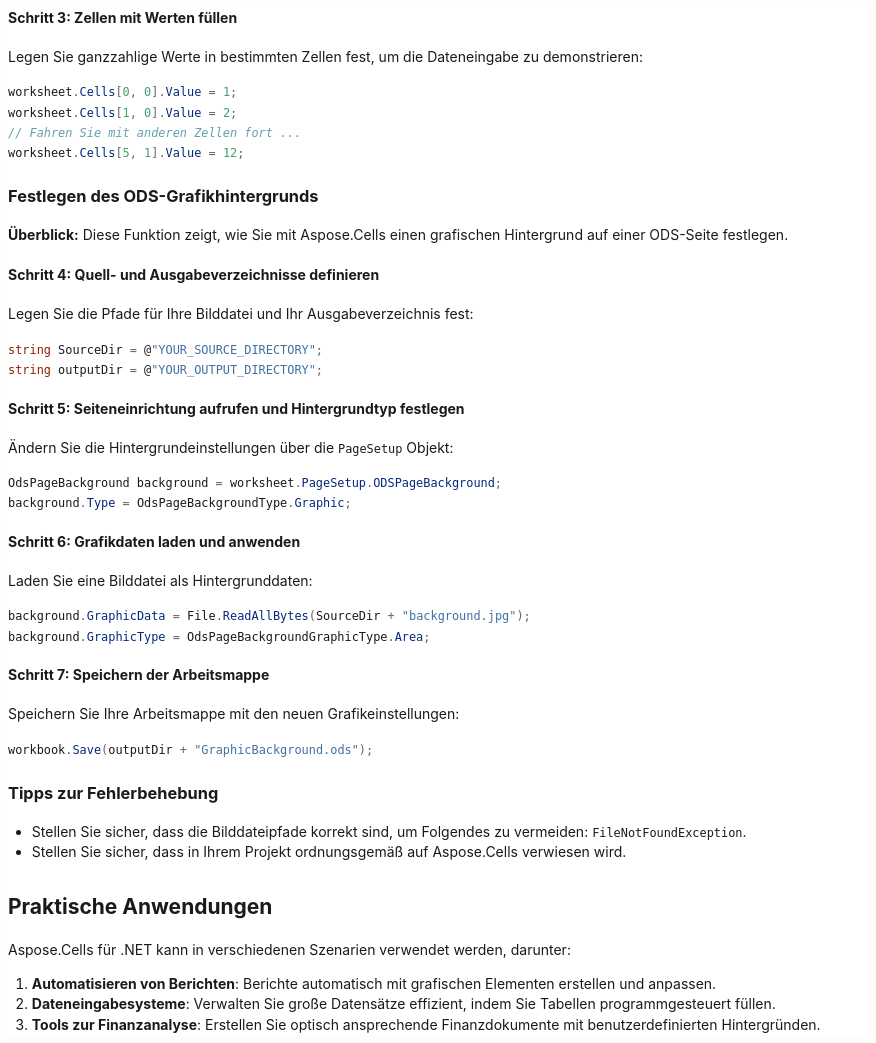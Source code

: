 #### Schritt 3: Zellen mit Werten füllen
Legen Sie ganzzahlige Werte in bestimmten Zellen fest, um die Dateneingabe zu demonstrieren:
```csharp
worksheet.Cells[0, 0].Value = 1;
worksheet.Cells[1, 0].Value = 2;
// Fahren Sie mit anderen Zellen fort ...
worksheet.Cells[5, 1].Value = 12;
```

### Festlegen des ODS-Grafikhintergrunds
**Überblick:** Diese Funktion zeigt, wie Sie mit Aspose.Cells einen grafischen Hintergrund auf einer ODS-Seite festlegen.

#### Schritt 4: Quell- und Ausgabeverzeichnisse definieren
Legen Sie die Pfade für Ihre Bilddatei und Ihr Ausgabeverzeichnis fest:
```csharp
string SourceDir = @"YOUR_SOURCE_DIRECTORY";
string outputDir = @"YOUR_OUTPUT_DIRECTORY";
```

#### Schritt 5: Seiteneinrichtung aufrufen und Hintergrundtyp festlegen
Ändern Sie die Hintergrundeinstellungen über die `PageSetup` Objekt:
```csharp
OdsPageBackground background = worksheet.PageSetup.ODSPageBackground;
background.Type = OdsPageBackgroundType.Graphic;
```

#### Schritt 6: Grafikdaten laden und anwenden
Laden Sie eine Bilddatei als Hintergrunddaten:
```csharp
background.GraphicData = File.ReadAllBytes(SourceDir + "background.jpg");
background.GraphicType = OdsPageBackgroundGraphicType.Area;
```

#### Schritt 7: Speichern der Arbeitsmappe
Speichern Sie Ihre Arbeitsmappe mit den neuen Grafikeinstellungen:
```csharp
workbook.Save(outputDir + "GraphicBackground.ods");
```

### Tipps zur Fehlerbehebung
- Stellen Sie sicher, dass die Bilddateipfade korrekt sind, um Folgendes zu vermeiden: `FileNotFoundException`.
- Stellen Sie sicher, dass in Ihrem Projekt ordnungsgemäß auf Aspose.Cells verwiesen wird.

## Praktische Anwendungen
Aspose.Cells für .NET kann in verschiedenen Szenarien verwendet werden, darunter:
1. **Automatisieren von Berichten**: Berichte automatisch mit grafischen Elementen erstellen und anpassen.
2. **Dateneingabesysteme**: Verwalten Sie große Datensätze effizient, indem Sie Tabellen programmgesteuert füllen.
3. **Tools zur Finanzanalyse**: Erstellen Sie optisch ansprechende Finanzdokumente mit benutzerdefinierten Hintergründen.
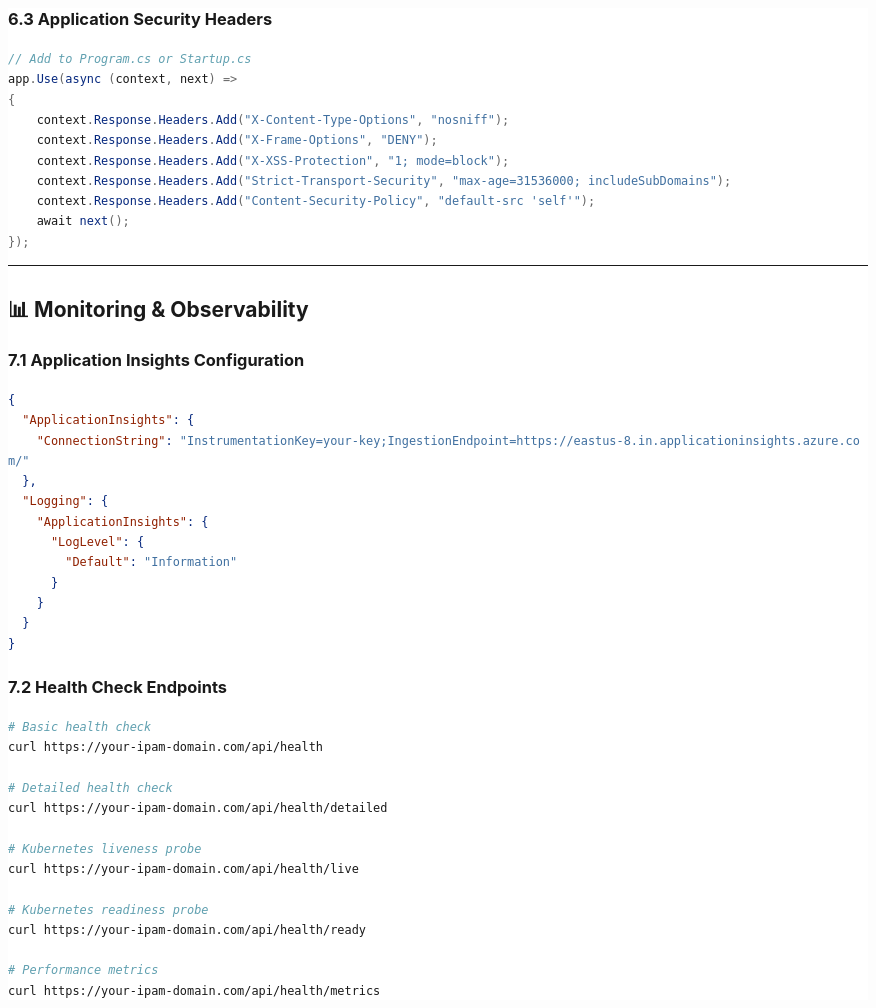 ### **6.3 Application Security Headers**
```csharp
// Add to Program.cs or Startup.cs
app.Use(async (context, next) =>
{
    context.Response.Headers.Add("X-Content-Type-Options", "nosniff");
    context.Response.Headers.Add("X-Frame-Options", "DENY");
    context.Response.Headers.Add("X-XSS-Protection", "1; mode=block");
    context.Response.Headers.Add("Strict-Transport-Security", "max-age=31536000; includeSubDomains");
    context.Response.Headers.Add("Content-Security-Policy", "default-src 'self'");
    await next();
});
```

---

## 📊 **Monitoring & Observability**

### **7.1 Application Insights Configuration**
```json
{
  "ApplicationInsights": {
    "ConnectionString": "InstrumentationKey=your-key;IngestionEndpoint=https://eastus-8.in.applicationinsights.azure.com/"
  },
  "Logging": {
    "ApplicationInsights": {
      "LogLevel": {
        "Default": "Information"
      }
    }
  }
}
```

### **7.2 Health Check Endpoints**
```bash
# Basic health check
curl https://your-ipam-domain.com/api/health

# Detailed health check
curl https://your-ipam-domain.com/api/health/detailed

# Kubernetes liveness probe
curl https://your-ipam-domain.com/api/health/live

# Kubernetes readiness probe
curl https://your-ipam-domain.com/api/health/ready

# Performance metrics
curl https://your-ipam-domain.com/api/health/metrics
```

━━━━━━━━

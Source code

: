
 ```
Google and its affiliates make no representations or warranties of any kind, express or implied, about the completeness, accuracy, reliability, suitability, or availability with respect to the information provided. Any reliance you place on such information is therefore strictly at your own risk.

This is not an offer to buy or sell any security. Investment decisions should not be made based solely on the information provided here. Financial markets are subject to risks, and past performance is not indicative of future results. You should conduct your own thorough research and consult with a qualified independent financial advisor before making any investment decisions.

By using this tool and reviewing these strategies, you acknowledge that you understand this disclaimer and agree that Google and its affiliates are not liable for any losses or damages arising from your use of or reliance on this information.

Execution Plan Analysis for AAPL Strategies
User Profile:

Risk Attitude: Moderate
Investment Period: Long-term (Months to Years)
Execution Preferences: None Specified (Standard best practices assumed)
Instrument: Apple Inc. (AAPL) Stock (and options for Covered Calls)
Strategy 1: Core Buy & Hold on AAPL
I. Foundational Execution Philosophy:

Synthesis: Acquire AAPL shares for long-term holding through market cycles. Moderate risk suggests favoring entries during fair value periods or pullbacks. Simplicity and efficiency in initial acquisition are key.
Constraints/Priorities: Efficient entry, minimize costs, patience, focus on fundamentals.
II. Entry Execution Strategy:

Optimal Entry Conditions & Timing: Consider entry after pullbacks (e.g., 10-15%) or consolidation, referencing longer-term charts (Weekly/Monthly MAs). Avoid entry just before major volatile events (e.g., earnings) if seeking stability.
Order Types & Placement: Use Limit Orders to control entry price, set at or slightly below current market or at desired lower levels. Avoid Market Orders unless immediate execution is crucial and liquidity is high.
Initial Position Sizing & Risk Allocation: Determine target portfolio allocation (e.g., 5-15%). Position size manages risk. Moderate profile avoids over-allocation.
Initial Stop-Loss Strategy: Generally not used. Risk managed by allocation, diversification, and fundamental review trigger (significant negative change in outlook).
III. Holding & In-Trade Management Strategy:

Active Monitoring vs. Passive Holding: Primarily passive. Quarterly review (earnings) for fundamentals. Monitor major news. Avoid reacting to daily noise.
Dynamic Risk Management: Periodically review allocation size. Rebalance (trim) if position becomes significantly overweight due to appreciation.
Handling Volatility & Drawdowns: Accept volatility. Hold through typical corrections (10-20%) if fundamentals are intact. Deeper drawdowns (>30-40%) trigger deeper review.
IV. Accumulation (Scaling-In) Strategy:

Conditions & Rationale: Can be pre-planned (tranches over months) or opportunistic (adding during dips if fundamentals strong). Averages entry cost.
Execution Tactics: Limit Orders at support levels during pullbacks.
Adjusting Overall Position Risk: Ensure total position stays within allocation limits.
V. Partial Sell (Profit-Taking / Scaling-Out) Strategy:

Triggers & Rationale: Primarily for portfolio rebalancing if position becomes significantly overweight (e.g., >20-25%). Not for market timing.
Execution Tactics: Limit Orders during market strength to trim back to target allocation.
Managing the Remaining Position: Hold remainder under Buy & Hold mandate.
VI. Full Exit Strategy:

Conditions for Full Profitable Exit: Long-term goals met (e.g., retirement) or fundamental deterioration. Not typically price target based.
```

━━━━━━━━

**Problem details:** In the records above, find every line with the word "Tactics" and copy it.

**Finished task:**
Execution Tactics: Limit Orders at support levels during pullbacks.
Execution Tactics: Limit Orders during market strength to trim back to target allocation.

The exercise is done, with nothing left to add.